--- Task input ---
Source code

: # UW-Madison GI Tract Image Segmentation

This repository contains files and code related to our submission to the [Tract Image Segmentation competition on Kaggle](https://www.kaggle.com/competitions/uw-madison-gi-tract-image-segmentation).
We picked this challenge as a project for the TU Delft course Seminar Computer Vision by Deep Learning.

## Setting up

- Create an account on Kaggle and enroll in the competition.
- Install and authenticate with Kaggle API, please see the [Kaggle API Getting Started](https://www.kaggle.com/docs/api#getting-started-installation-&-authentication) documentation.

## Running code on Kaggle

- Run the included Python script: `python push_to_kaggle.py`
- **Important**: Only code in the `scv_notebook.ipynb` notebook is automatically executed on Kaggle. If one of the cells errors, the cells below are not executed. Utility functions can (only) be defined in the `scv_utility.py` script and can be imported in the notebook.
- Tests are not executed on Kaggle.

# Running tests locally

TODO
---
■ What you are asked to do
All of the material must be given again without any change.

■ Answer to the problem
Source code

: # UW-Madison GI Tract Image Segmentation

This repository contains files and code related to our submission to the [Tract Image Segmentation competition on Kaggle](https://www.kaggle.com/competitions/uw-madison-gi-tract-image-segmentation).
We picked this challenge as a project for the TU Delft course Seminar Computer Vision by Deep Learning.

## Setting up

- Create an account on Kaggle and enroll in the competition.
- Install and authenticate with Kaggle API, please see the [Kaggle API Getting Started](https://www.kaggle.com/docs/api#getting-started-installation-&-authentication) documentation.

## Running code on Kaggle

- Run the included Python script: `python push_to_kaggle.py`
- **Important**: Only code in the `scv_notebook.ipynb` notebook is automatically executed on Kaggle. If one of the cells errors, the cells below are not executed. Utility functions can (only) be defined in the `scv_utility.py` script and can be imported in the notebook.
- Tests are not executed on Kaggle.

# Running tests locally

TODO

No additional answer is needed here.